DESCRIPTION OF THE TASK:
Provide an exact copy of the data, excluding the images.

Source texts of formatted documents:
*-*-*
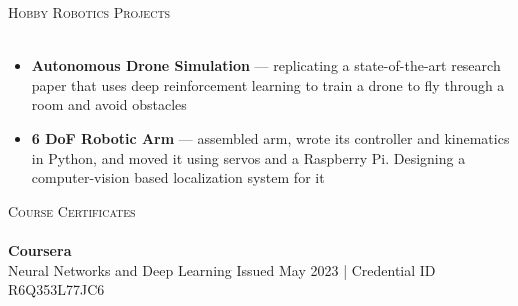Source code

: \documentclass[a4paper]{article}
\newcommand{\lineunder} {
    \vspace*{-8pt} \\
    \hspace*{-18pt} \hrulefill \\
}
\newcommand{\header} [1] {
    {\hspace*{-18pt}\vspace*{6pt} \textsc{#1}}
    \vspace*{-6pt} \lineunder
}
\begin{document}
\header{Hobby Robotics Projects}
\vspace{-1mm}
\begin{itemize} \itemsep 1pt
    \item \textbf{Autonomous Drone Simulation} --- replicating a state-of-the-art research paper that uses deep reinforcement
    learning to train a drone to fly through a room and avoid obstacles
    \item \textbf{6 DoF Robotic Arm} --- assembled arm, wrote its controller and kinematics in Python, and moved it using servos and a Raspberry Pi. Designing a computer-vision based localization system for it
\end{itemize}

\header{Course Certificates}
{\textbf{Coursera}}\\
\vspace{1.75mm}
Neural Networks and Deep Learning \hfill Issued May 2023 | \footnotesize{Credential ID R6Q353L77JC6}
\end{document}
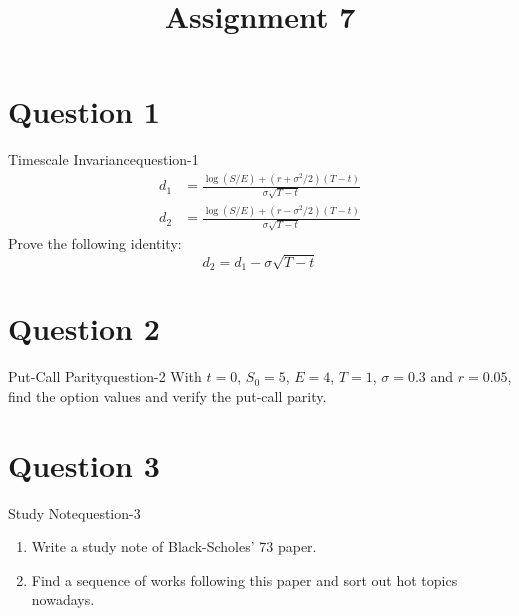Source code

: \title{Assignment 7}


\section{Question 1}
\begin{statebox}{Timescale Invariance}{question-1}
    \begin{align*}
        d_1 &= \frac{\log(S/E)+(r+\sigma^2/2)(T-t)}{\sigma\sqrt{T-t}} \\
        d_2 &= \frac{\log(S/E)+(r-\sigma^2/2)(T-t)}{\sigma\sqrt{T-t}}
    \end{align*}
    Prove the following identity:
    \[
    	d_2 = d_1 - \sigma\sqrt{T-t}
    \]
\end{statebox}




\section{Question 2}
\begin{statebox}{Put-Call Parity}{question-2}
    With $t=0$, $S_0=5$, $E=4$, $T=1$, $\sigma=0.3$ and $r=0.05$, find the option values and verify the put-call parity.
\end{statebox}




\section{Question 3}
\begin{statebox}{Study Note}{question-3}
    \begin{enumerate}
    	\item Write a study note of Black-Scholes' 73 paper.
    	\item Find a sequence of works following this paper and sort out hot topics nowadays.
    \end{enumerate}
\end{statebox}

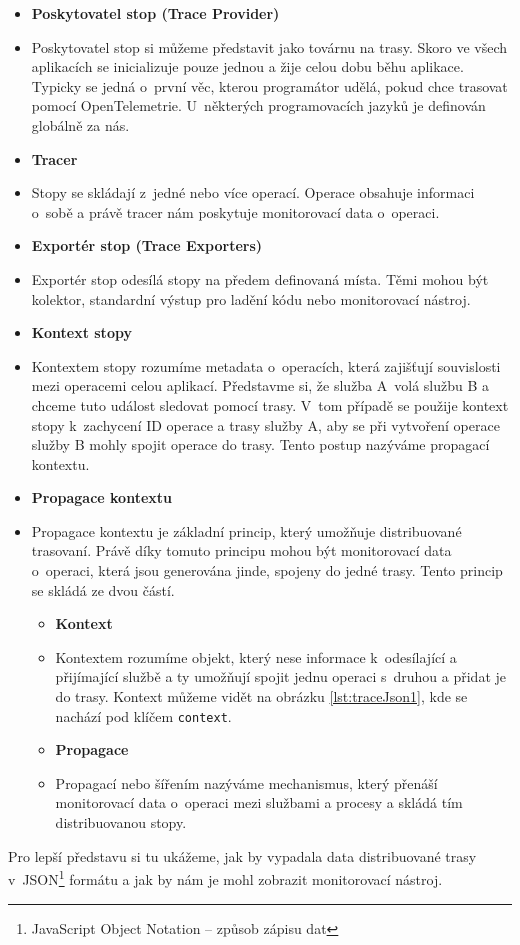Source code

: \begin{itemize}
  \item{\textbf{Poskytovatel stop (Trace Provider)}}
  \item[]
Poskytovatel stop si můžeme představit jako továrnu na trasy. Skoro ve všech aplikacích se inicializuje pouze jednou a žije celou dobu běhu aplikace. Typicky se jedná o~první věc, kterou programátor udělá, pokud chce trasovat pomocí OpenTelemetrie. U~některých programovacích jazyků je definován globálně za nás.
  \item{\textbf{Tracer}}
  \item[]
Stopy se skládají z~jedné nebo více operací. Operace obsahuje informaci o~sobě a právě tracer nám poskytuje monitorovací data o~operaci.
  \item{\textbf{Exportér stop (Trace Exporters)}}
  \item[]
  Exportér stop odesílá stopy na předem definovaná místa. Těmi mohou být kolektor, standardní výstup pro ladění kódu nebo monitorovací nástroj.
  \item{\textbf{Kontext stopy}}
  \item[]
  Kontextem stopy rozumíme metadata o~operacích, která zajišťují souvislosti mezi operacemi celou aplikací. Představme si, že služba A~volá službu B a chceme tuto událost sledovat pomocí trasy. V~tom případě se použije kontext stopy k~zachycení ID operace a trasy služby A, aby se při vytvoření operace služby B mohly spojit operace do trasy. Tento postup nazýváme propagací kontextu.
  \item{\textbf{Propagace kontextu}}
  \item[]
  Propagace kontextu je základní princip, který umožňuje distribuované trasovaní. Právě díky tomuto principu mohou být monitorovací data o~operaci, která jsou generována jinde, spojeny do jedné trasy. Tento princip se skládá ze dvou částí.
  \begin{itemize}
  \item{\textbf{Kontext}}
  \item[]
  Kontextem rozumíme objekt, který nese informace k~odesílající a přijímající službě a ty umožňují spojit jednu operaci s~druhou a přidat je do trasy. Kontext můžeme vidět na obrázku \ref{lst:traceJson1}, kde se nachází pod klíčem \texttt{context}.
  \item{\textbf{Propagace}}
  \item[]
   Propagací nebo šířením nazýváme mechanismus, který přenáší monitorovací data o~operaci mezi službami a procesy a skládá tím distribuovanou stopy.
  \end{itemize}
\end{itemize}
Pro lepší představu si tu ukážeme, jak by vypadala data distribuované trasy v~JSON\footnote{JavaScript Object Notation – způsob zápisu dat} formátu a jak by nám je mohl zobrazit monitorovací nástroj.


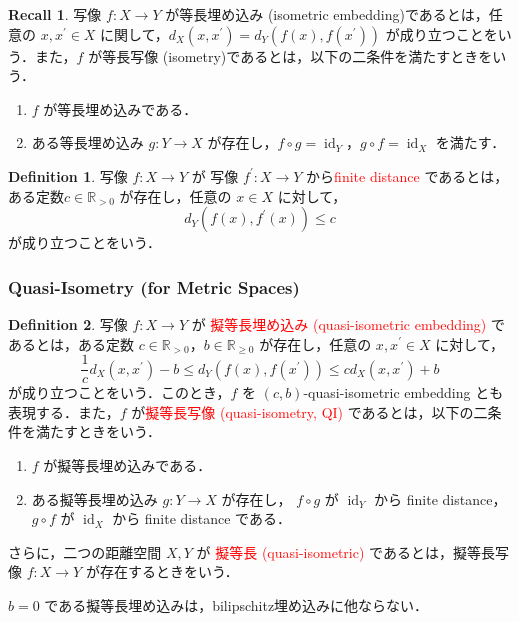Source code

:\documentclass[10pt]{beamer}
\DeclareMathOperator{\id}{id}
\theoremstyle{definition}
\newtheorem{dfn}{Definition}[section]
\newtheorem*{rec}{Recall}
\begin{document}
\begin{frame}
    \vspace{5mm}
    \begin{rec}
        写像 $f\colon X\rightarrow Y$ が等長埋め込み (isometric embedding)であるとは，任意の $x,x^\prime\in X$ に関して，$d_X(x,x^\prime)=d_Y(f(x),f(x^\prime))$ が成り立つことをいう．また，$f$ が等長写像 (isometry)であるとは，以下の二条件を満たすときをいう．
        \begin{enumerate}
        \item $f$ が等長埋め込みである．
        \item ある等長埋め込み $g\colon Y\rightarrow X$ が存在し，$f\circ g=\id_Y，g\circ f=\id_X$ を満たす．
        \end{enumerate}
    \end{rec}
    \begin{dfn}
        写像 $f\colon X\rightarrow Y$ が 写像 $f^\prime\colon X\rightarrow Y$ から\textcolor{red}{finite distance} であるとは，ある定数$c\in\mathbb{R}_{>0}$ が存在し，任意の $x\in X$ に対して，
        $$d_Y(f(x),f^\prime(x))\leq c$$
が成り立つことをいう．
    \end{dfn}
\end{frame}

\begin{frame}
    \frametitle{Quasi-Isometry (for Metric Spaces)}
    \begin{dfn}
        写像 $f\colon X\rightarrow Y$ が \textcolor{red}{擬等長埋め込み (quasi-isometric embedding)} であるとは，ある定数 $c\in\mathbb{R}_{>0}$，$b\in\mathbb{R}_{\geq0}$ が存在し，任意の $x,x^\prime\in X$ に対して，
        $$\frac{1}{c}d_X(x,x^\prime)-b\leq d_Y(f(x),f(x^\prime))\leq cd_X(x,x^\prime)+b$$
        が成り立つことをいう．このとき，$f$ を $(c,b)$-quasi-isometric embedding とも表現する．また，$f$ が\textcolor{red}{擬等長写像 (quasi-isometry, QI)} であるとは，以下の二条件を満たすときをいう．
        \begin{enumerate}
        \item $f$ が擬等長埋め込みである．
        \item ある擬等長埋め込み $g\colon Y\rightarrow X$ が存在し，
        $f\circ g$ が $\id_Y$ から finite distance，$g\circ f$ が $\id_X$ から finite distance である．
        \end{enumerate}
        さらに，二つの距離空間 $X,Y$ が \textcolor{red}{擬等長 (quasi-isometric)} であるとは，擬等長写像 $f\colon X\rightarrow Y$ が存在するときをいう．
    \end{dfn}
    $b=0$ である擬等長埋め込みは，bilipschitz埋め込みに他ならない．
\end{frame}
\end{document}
*-*-*
FINISHED TASK:
Source code

: \documentclass[a4paper]{article}
\newcommand{\lineunder} {
    \vspace*{-8pt} \\
    \hspace*{-18pt} \hrulefill \\
}
\newcommand{\header} [1] {
    {\hspace*{-18pt}\vspace*{6pt} \textsc{#1}}
    \vspace*{-6pt} \lineunder
}
\begin{document}
\header{Hobby Robotics Projects}
\vspace{-1mm}
\begin{itemize} \itemsep 1pt
    \item \textbf{Autonomous Drone Simulation} --- replicating a state-of-the-art research paper that uses deep reinforcement
    learning to train a drone to fly through a room and avoid obstacles
    \item \textbf{6 DoF Robotic Arm} --- assembled arm, wrote its controller and kinematics in Python, and moved it using servos and a Raspberry Pi. Designing a computer-vision based localization system for it
\end{itemize}

\header{Course Certificates}
{\textbf{Coursera}}\\
\vspace{1.75mm}
Neural Networks and Deep Learning \hfill Issued May 2023 | \footnotesize{Credential ID R6Q353L77JC6}
\end{document}
Source code

: \title{Assignment 7}


\section{Question 1}
\begin{statebox}{Timescale Invariance}{question-1}
    \begin{align*}
        d_1 &= \frac{\log(S/E)+(r+\sigma^2/2)(T-t)}{\sigma\sqrt{T-t}} \\
        d_2 &= \frac{\log(S/E)+(r-\sigma^2/2)(T-t)}{\sigma\sqrt{T-t}}
    \end{align*}
    Prove the following identity:
    \[
    	d_2 = d_1 - \sigma\sqrt{T-t}
    \]
\end{statebox}




\section{Question 2}
\begin{statebox}{Put-Call Parity}{question-2}
    With $t=0$, $S_0=5$, $E=4$, $T=1$, $\sigma=0.3$ and $r=0.05$, find the option values and verify the put-call parity.
\end{statebox}




\section{Question 3}
\begin{statebox}{Study Note}{question-3}
    \begin{enumerate}
    	\item Write a study note of Black-Scholes' 73 paper.
    	\item Find a sequence of works following this paper and sort out hot topics nowadays.
    \end{enumerate}
\end{statebox}

Source code

: \begin{itemize}
  \item{\textbf{Poskytovatel stop (Trace Provider)}}
  \item[]
Poskytovatel stop si můžeme představit jako továrnu na trasy. Skoro ve všech aplikacích se inicializuje pouze jednou a žije celou dobu běhu aplikace. Typicky se jedná o~první věc, kterou programátor udělá, pokud chce trasovat pomocí OpenTelemetrie. U~některých programovacích jazyků je definován globálně za nás.
  \item{\textbf{Tracer}}
  \item[]
Stopy se skládají z~jedné nebo více operací. Operace obsahuje informaci o~sobě a právě tracer nám poskytuje monitorovací data o~operaci.
  \item{\textbf{Exportér stop (Trace Exporters)}}
  \item[]
  Exportér stop odesílá stopy na předem definovaná místa. Těmi mohou být kolektor, standardní výstup pro ladění kódu nebo monitorovací nástroj.
  \item{\textbf{Kontext stopy}}
  \item[]
  Kontextem stopy rozumíme metadata o~operacích, která zajišťují souvislosti mezi operacemi celou aplikací. Představme si, že služba A~volá službu B a chceme tuto událost sledovat pomocí trasy. V~tom případě se použije kontext stopy k~zachycení ID operace a trasy služby A, aby se při vytvoření operace služby B mohly spojit operace do trasy. Tento postup nazýváme propagací kontextu.
  \item{\textbf{Propagace kontextu}}
  \item[]
  Propagace kontextu je základní princip, který umožňuje distribuované trasovaní. Právě díky tomuto principu mohou být monitorovací data o~operaci, která jsou generována jinde, spojeny do jedné trasy. Tento princip se skládá ze dvou částí.
  \begin{itemize}
  \item{\textbf{Kontext}}
  \item[]
  Kontextem rozumíme objekt, který nese informace k~odesílající a přijímající službě a ty umožňují spojit jednu operaci s~druhou a přidat je do trasy. Kontext můžeme vidět na obrázku \ref{lst:traceJson1}, kde se nachází pod klíčem \texttt{context}.
  \item{\textbf{Propagace}}
  \item[]
   Propagací nebo šířením nazýváme mechanismus, který přenáší monitorovací data o~operaci mezi službami a procesy a skládá tím distribuovanou stopy.
  \end{itemize}
\end{itemize}
Pro lepší představu si tu ukážeme, jak by vypadala data distribuované trasy v~JSON\footnote{JavaScript Object Notation – způsob zápisu dat} formátu a jak by nám je mohl zobrazit monitorovací nástroj.


Source code

:\documentclass[10pt]{beamer}
\DeclareMathOperator{\id}{id}
\theoremstyle{definition}
\newtheorem{dfn}{Definition}[section]
\newtheorem*{rec}{Recall}
\begin{document}
\begin{frame}
    \vspace{5mm}
    \begin{rec}
        写像 $f\colon X\rightarrow Y$ が等長埋め込み (isometric embedding)であるとは，任意の $x,x^\prime\in X$ に関して，$d_X(x,x^\prime)=d_Y(f(x),f(x^\prime))$ が成り立つことをいう．また，$f$ が等長写像 (isometry)であるとは，以下の二条件を満たすときをいう．
        \begin{enumerate}
        \item $f$ が等長埋め込みである．
        \item ある等長埋め込み $g\colon Y\rightarrow X$ が存在し，$f\circ g=\id_Y，g\circ f=\id_X$ を満たす．
        \end{enumerate}
    \end{rec}
    \begin{dfn}
        写像 $f\colon X\rightarrow Y$ が 写像 $f^\prime\colon X\rightarrow Y$ から\textcolor{red}{finite distance} であるとは，ある定数$c\in\mathbb{R}_{>0}$ が存在し，任意の $x\in X$ に対して，
        $$d_Y(f(x),f^\prime(x))\leq c$$
が成り立つことをいう．
    \end{dfn}
\end{frame}

\begin{frame}
    \frametitle{Quasi-Isometry (for Metric Spaces)}
    \begin{dfn}
        写像 $f\colon X\rightarrow Y$ が \textcolor{red}{擬等長埋め込み (quasi-isometric embedding)} であるとは，ある定数 $c\in\mathbb{R}_{>0}$，$b\in\mathbb{R}_{\geq0}$ が存在し，任意の $x,x^\prime\in X$ に対して，
        $$\frac{1}{c}d_X(x,x^\prime)-b\leq d_Y(f(x),f(x^\prime))\leq cd_X(x,x^\prime)+b$$
        が成り立つことをいう．このとき，$f$ を $(c,b)$-quasi-isometric embedding とも表現する．また，$f$ が\textcolor{red}{擬等長写像 (quasi-isometry, QI)} であるとは，以下の二条件を満たすときをいう．
        \begin{enumerate}
        \item $f$ が擬等長埋め込みである．
        \item ある擬等長埋め込み $g\colon Y\rightarrow X$ が存在し，
        $f\circ g$ が $\id_Y$ から finite distance，$g\circ f$ が $\id_X$ から finite distance である．
        \end{enumerate}
        さらに，二つの距離空間 $X,Y$ が \textcolor{red}{擬等長 (quasi-isometric)} であるとは，擬等長写像 $f\colon X\rightarrow Y$ が存在するときをいう．
    \end{dfn}
    $b=0$ である擬等長埋め込みは，bilipschitz埋め込みに他ならない．
\end{frame}
\end{document}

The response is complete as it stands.